Starting at the top of the records below, write out each line exactly as it stands, stopping after the line with "This topic describes"; exclude the pictures.

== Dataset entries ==
-----

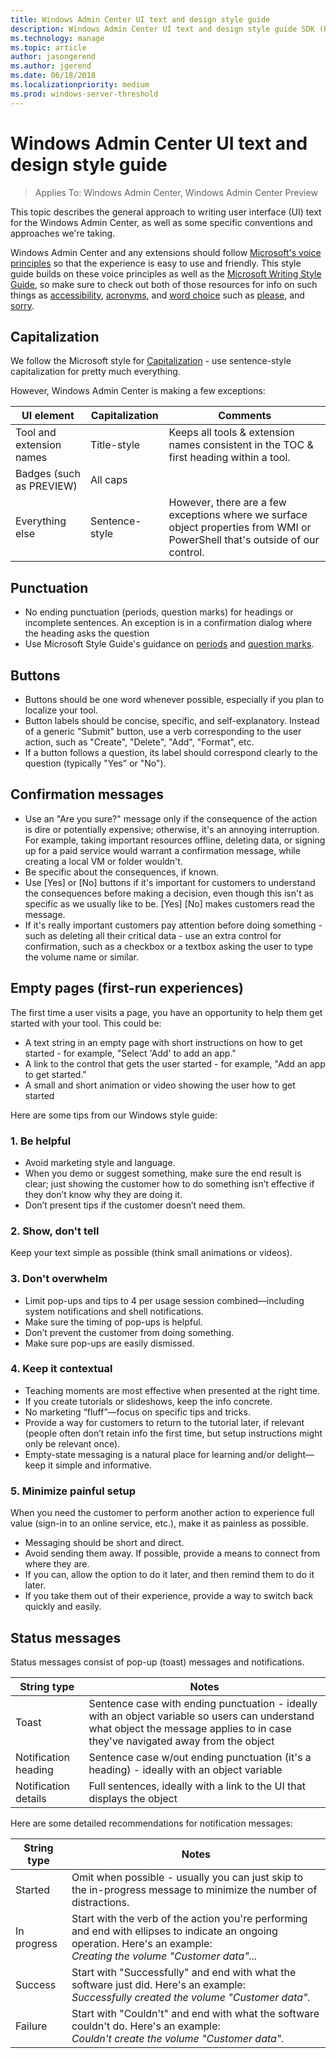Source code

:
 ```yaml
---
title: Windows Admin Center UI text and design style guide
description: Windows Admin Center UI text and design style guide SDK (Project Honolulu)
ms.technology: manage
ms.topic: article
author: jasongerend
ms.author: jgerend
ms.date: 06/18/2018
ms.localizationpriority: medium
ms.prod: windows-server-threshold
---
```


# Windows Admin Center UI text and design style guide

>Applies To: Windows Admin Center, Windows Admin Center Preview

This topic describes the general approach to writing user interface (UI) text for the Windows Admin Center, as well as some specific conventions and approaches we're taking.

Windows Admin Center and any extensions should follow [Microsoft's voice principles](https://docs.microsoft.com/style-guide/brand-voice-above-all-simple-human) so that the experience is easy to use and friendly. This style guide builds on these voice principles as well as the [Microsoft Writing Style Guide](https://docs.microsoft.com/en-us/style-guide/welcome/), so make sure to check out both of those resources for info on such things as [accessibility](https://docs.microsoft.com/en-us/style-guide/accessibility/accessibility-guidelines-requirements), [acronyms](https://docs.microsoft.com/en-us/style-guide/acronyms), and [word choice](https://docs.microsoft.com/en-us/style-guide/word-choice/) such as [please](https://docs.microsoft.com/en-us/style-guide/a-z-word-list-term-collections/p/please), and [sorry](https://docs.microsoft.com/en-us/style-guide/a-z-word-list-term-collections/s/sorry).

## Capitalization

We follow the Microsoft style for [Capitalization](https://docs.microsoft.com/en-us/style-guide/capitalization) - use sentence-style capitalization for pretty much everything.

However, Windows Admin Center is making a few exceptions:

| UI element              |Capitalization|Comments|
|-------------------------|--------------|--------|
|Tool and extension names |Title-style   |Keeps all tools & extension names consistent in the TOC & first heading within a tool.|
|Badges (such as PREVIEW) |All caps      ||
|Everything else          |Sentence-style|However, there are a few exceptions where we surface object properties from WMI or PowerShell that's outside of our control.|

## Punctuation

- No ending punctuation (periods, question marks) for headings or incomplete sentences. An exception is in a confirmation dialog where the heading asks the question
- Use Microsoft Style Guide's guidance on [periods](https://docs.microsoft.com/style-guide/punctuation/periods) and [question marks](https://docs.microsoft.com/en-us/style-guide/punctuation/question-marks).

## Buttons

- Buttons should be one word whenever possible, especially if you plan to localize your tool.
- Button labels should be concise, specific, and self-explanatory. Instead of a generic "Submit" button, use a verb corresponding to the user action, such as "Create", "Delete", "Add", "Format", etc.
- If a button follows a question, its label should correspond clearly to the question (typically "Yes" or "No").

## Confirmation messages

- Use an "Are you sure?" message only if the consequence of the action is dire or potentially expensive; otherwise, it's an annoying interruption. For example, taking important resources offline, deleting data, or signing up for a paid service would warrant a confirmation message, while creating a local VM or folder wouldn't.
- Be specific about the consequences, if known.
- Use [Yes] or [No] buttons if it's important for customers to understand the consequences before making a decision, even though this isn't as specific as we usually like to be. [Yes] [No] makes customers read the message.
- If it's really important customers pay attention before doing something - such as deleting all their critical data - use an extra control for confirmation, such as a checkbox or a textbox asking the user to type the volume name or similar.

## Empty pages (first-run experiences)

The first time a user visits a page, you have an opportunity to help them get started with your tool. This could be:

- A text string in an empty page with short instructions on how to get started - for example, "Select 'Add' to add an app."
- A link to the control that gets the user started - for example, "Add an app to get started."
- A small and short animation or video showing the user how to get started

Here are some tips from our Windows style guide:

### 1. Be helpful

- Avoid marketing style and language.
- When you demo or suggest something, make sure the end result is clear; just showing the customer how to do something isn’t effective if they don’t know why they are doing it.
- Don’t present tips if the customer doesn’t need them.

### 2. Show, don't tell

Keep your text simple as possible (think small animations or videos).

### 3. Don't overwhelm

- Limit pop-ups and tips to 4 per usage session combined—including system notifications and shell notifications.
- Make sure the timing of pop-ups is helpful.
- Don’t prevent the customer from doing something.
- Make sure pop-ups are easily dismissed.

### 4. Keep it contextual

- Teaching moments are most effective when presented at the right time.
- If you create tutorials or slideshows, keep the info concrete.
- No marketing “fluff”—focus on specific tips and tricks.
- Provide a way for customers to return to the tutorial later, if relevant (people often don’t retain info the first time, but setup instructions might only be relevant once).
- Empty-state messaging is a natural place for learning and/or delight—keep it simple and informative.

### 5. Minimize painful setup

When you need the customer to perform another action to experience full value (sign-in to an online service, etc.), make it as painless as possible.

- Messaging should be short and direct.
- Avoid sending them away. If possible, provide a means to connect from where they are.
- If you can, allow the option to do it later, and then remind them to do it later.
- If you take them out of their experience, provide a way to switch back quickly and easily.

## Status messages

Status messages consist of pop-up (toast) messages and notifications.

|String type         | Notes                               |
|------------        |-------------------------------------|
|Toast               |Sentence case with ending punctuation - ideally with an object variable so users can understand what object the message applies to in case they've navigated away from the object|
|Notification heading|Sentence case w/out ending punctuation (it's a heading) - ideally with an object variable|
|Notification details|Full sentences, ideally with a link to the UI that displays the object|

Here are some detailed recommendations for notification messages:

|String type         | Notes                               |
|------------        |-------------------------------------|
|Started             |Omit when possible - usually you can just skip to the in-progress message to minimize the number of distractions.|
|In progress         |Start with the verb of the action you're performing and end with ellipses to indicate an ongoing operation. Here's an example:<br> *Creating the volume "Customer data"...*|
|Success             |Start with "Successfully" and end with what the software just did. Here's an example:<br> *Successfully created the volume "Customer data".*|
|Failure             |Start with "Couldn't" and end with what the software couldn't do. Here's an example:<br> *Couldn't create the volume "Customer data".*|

-----

== EXERCISE SOLUTION ==
Source code

:
 ```yaml
---
title: Windows Admin Center UI text and design style guide
description: Windows Admin Center UI text and design style guide SDK (Project Honolulu)
ms.technology: manage
ms.topic: article
author: jasongerend
ms.author: jgerend
ms.date: 06/18/2018
ms.localizationpriority: medium
ms.prod: windows-server-threshold
---
```


# Windows Admin Center UI text and design style guide

>Applies To: Windows Admin Center, Windows Admin Center Preview

This topic describes the general approach to writing user interface (UI) text for the Windows Admin Center, as well as some specific conventions and approaches we're taking.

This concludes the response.